Segment Open

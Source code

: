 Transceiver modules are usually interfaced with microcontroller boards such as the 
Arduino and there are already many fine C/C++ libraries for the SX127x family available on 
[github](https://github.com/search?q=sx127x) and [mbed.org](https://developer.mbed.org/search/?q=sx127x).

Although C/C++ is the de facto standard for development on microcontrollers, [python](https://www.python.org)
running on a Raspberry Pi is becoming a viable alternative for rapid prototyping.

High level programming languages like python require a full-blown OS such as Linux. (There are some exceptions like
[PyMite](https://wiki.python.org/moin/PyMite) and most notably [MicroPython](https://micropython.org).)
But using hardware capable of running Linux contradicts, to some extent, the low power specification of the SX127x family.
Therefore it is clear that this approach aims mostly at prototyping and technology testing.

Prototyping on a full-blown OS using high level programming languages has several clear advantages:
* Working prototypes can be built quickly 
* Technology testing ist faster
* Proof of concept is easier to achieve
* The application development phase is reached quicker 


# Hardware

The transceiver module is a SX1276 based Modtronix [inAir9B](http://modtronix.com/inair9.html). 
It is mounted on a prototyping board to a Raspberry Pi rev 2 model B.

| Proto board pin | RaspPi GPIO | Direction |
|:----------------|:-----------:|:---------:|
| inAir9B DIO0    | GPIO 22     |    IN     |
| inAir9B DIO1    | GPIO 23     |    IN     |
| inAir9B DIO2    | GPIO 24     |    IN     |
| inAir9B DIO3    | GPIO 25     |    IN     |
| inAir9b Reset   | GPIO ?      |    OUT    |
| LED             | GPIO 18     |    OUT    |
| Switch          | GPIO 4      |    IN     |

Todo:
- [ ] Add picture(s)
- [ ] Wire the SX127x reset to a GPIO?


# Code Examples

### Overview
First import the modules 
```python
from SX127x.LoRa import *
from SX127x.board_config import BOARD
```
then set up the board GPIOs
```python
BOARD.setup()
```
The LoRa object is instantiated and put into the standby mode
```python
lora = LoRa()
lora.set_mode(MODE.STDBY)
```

Segment Closed

*Work instruction*. Copy whichever lines in the listing above contain the word "such".

*Written response*.
: Transceiver modules are usually interfaced with microcontroller boards such as the 
High level programming languages like python require a full-blown OS such as Linux. (There are some exceptions like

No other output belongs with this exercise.